The COVID Tracking Project is showing a significant drop in reported new COVID cases with the seven day moving average peaking at about 213,000 new cases per day on December 17th down to 178,000 new cases per day on the 7 day moving average on December 29th.
Our daily update is published. States reported 1.2 million tests, 195k cases, 124,686 hospitalizations, and 3,283 deaths. Holiday reporting delays are still markedly affecting testing, case, and deaths figures. pic.twitter.com/oRB8RvvvBA
— The COVID Tracking Project (@COVID19Tracking) December 30, 2020
This is great news if it is not a data quality problem?
There is a pretty good chance that this is a data quality problem and it is a predictable data quality problem. We had a huge and well predicted discontinuity event that is likely messing up the data. Christmas happened. Testing dropped by at least 15% in the same time period.

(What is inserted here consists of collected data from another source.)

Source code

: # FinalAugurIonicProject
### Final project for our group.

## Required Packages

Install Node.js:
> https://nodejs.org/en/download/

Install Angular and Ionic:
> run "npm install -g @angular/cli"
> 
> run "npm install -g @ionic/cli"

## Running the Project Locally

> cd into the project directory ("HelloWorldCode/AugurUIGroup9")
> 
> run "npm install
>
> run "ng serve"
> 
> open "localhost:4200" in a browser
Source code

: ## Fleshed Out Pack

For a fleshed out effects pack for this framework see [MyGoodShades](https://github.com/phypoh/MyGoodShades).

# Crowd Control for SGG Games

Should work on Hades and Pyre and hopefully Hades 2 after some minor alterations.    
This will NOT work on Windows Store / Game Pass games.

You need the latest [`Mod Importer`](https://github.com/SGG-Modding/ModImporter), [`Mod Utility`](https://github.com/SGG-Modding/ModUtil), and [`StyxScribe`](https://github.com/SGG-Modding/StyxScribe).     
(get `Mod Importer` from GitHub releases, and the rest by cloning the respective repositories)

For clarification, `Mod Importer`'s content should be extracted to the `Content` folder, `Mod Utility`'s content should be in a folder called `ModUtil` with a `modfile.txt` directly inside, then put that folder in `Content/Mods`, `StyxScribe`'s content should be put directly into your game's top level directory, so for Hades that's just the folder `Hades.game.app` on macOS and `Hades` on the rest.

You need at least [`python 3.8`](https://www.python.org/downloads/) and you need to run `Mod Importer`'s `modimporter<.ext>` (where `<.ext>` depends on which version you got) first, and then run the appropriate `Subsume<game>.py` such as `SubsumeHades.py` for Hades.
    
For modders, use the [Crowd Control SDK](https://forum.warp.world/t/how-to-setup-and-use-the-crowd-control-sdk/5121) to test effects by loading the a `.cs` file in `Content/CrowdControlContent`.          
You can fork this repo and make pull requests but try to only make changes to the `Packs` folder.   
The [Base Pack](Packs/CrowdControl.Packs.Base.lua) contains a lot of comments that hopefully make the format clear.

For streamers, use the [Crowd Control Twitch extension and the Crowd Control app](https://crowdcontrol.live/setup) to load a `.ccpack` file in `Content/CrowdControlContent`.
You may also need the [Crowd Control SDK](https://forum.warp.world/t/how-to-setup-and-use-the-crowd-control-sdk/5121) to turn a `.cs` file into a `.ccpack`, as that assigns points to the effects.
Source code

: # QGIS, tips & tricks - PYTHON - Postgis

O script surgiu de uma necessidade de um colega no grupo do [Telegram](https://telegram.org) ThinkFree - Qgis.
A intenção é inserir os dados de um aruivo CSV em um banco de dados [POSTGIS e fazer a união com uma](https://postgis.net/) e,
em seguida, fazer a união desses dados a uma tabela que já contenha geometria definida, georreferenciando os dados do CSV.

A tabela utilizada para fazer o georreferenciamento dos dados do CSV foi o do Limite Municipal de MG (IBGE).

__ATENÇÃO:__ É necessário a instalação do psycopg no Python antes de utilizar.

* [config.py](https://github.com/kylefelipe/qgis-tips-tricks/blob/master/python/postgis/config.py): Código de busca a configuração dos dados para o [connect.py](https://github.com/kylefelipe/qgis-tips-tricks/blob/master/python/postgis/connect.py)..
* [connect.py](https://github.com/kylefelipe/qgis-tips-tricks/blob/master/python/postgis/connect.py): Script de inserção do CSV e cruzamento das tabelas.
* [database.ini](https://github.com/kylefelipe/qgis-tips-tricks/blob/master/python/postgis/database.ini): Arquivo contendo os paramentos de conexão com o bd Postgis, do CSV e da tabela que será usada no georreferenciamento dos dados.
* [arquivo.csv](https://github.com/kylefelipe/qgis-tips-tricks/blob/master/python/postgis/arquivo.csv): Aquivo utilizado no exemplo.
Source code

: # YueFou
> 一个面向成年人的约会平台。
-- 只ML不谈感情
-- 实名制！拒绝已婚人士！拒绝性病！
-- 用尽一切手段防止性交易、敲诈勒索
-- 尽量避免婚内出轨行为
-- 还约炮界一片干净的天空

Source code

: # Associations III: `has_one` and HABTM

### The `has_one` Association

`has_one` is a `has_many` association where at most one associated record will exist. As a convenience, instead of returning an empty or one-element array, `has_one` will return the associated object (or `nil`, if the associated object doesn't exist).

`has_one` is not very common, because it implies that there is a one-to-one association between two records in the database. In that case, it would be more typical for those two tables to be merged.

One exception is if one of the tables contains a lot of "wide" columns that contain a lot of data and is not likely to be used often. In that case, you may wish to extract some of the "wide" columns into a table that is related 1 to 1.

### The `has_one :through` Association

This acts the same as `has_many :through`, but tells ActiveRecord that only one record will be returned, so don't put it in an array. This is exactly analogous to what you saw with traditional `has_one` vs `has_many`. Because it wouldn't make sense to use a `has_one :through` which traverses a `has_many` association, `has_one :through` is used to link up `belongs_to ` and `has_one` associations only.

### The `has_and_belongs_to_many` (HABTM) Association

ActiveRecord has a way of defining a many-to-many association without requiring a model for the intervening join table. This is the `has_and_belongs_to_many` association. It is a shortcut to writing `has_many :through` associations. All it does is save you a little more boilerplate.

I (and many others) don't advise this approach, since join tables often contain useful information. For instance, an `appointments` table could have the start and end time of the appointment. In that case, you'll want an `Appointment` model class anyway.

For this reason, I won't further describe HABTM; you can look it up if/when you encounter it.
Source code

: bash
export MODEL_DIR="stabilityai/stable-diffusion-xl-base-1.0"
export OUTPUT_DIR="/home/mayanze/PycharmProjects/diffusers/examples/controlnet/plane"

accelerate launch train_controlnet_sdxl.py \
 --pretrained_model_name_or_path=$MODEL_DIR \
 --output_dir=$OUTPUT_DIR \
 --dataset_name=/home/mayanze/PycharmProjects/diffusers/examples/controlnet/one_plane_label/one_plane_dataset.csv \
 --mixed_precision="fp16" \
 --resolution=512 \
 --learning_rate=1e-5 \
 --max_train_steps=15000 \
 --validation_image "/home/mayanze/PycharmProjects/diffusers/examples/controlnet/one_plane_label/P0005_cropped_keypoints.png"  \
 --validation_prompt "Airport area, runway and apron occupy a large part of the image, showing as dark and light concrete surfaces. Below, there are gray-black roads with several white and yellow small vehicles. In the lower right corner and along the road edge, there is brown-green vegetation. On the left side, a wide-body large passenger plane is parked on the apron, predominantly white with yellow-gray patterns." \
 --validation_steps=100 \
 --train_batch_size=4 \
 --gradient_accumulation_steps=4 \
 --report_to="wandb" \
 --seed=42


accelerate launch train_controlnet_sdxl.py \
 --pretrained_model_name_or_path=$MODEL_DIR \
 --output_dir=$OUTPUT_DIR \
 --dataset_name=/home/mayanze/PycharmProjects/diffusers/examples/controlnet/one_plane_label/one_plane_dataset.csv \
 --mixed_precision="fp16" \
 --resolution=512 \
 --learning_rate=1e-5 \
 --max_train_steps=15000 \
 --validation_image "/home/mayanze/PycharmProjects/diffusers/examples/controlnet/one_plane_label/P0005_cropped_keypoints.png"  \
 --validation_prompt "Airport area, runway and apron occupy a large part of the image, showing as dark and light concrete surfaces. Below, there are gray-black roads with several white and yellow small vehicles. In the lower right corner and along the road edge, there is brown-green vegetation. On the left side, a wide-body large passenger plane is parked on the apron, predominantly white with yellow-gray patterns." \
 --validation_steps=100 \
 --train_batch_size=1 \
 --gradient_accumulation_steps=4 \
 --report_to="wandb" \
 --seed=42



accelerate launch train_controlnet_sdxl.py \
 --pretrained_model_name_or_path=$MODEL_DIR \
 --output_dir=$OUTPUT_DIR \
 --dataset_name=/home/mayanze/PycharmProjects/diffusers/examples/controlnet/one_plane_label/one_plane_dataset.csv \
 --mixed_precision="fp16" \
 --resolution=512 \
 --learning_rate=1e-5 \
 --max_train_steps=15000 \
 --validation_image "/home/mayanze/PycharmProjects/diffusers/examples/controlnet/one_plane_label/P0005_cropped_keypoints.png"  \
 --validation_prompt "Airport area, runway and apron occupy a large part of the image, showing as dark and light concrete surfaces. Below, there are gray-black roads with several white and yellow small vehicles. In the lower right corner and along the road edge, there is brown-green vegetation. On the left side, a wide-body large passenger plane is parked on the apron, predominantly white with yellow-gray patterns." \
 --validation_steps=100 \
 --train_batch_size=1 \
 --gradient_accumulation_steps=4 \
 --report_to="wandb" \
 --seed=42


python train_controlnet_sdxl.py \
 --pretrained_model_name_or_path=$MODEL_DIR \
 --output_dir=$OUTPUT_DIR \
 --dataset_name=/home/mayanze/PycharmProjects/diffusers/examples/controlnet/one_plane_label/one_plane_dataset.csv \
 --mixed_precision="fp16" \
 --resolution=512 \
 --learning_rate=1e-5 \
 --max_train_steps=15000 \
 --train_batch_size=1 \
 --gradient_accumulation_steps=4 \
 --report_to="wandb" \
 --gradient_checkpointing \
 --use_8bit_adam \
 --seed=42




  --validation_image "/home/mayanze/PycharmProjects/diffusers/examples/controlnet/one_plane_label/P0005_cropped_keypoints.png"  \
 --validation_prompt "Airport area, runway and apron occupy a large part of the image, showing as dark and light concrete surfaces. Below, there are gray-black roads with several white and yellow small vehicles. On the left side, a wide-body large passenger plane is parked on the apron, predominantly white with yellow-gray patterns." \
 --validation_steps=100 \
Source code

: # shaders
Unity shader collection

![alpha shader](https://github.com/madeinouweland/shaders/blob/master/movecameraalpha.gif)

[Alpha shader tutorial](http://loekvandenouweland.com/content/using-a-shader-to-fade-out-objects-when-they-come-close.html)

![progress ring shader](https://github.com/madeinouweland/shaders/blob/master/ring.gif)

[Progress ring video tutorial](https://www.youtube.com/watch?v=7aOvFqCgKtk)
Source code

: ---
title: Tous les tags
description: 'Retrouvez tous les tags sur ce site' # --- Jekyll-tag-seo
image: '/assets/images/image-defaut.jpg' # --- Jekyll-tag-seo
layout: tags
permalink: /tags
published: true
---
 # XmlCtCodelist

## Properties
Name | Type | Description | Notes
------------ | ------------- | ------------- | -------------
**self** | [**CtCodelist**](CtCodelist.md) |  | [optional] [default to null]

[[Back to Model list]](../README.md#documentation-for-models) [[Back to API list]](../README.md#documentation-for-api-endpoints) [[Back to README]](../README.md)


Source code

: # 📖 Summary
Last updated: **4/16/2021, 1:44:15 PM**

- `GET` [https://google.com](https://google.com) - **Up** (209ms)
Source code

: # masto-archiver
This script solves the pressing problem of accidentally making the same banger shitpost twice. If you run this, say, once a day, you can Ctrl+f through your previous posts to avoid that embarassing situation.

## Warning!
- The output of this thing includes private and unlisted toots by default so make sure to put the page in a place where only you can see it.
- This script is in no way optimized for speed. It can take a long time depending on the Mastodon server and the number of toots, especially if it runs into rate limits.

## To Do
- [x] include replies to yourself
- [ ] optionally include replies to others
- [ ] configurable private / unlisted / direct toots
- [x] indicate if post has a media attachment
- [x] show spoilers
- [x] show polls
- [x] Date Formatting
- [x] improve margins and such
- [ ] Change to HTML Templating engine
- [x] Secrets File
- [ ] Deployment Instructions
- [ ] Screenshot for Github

We see this notably in North Carolina data. On 12/28, only 19,000 tests were reported back to the state with 3,888 people reported as positive on that day as well. On 12/21 (to control for day of the week seasonality) 4479 people were reported as newly positive on ~37,500 tests. Case counts went down significantly even as positivity rates increased by a lot in North Carolina.
What does this mean?
We have a change in the marginal person getting tested. The over-exaggerated version of the story is that in mid-December, people who even thought they might have had an exposure or the sniffles or any reason to suspect that they might have COVID got tested. The positivity rate in North Carolina would still be high which implies a lot of people who are positive and infectious but non-symptomatic were out and about, but the marginal person getting tested had a good probabilty of being negative.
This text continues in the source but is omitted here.